> What needs to be done:
Reproduce each line of the material that follows, word for word.

> Data provided:
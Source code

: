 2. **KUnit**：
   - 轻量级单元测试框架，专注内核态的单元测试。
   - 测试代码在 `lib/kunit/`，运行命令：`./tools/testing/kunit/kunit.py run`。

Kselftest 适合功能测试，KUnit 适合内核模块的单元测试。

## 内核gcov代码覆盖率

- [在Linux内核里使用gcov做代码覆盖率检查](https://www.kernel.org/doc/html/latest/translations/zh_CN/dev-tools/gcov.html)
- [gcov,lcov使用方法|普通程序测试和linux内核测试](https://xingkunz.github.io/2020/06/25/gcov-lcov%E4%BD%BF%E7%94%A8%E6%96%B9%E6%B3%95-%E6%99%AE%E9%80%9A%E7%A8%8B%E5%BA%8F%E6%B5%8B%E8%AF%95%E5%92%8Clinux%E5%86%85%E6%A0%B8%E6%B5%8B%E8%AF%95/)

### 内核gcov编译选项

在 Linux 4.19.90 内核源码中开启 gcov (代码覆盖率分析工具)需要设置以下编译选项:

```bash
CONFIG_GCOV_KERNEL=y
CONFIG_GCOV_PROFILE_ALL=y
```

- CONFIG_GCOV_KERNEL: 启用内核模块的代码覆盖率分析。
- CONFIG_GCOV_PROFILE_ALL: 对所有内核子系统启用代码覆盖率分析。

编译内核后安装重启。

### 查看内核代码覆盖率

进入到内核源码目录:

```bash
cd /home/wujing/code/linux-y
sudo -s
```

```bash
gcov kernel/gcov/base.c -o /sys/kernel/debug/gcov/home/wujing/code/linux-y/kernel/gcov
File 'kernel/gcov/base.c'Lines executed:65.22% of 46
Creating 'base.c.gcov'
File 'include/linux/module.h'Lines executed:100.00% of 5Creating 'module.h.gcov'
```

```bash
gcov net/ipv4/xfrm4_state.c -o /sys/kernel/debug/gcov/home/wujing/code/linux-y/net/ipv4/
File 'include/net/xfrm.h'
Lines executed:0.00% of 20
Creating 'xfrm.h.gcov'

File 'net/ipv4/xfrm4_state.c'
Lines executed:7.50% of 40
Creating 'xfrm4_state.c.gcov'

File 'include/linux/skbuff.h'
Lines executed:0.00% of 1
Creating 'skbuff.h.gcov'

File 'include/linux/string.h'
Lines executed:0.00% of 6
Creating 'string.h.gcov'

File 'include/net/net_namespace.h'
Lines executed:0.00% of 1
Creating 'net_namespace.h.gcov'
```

> Exercise solution:
Source code

: 2. **KUnit**：
   - 轻量级单元测试框架，专注内核态的单元测试。
   - 测试代码在 `lib/kunit/`，运行命令：`./tools/testing/kunit/kunit.py run`。

Kselftest 适合功能测试，KUnit 适合内核模块的单元测试。

## 内核gcov代码覆盖率

- [在Linux内核里使用gcov做代码覆盖率检查](https://www.kernel.org/doc/html/latest/translations/zh_CN/dev-tools/gcov.html)
- [gcov,lcov使用方法|普通程序测试和linux内核测试](https://xingkunz.github.io/2020/06/25/gcov-lcov%E4%BD%BF%E7%94%A8%E6%96%B9%E6%B3%95-%E6%99%AE%E9%80%9A%E7%A8%8B%E5%BA%8F%E6%B5%8B%E8%AF%95%E5%92%8Clinux%E5%86%85%E6%A0%B8%E6%B5%8B%E8%AF%95/)

### 内核gcov编译选项

在 Linux 4.19.90 内核源码中开启 gcov (代码覆盖率分析工具)需要设置以下编译选项:

```bash
CONFIG_GCOV_KERNEL=y
CONFIG_GCOV_PROFILE_ALL=y
```

- CONFIG_GCOV_KERNEL: 启用内核模块的代码覆盖率分析。
- CONFIG_GCOV_PROFILE_ALL: 对所有内核子系统启用代码覆盖率分析。

编译内核后安装重启。

### 查看内核代码覆盖率

进入到内核源码目录:

```bash
cd /home/wujing/code/linux-y
sudo -s
```

```bash
gcov kernel/gcov/base.c -o /sys/kernel/debug/gcov/home/wujing/code/linux-y/kernel/gcov
File 'kernel/gcov/base.c'Lines executed:65.22% of 46
Creating 'base.c.gcov'
File 'include/linux/module.h'Lines executed:100.00% of 5Creating 'module.h.gcov'
```

```bash
gcov net/ipv4/xfrm4_state.c -o /sys/kernel/debug/gcov/home/wujing/code/linux-y/net/ipv4/
File 'include/net/xfrm.h'
Lines executed:0.00% of 20
Creating 'xfrm.h.gcov'

File 'net/ipv4/xfrm4_state.c'
Lines executed:7.50% of 40
Creating 'xfrm4_state.c.gcov'

File 'include/linux/skbuff.h'
Lines executed:0.00% of 1
Creating 'skbuff.h.gcov'

File 'include/linux/string.h'
Lines executed:0.00% of 6
Creating 'string.h.gcov'

File 'include/net/net_namespace.h'
Lines executed:0.00% of 1
Creating 'net_namespace.h.gcov'
```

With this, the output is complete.